Here is what you will need.
1 acorn squash
1/3 cup freshly grated Parmesan cheese
2 TBS butter
2 cloves garlic, chopped
1/2 onion, chopped
1 large or 2 small sprigs rosemary, removed from stem and leaves chopped
1/4 cup bacon bits, from about 3 slices of cooked bacon
Kosher salt and fresh ground pepper
Cut the squash in half and remove the seeds. You can peel the squash before you roast it or after. Cut the squash into sections. Line a baking sheet with foil. Place the squash on the sheet and drizzle with some olive oil and season with salt and pepper. Roast at 350 degrees for 18 to 20 minutes.
While squash is roasting melt the butter in a large pan with a little dab of olive oil. Add in the onions and let them soften. Heat should not be too high.
Test your squash at about 15 minutes in. Pierce it with a fork. The fork should move easily thru the squash. Mine was still a little hard so I put it back in for 3 more minutes.
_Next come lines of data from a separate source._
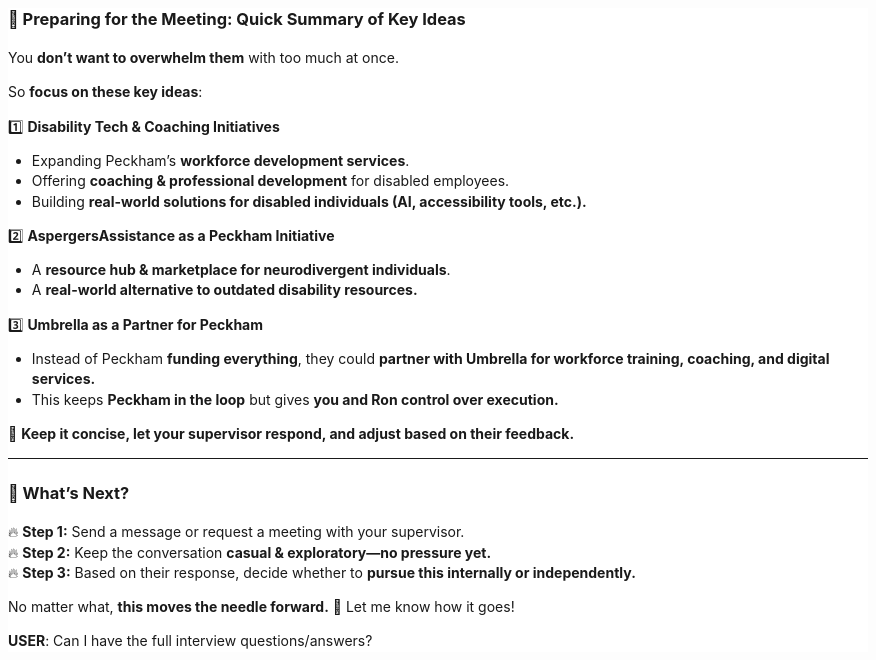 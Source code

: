 ### **🔹 Preparing for the Meeting: Quick Summary of Key Ideas**  
You **don’t want to overwhelm them** with too much at once.  

So **focus on these key ideas**:  

1️⃣ **Disability Tech & Coaching Initiatives**  
   - Expanding Peckham’s **workforce development services**.  
   - Offering **coaching & professional development** for disabled employees.  
   - Building **real-world solutions for disabled individuals (AI, accessibility tools, etc.).**  

2️⃣ **AspergersAssistance as a Peckham Initiative**  
   - A **resource hub & marketplace for neurodivergent individuals**.  
   - A **real-world alternative to outdated disability resources.**  

3️⃣ **Umbrella as a Partner for Peckham**  
   - Instead of Peckham **funding everything**, they could **partner with Umbrella for workforce training, coaching, and digital services.**  
   - This keeps **Peckham in the loop** but gives **you and Ron control over execution.**  

🚀 **Keep it concise, let your supervisor respond, and adjust based on their feedback.**  

---

### **🔹 What’s Next?**  
🔥 **Step 1:** Send a message or request a meeting with your supervisor.  
🔥 **Step 2:** Keep the conversation **casual & exploratory—no pressure yet.**  
🔥 **Step 3:** Based on their response, decide whether to **pursue this internally or independently.**  

No matter what, **this moves the needle forward.** 🚀 Let me know how it goes!

**USER**: Can I have the full interview questions/answers?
You want it soft, but not mushy.
When the onions soften add in the garlic and rosemary and stir for about 2 minutes.
Stir in the bacon pieces and turn down the heat.
Let the squash cool a bit then remove the skins from the squash (if you have not already) and dice it.
Add the squash into the pan and grate in the Parmesan.
You can eat it just like that or do what I did, top with a fried egg. Let's Eat!!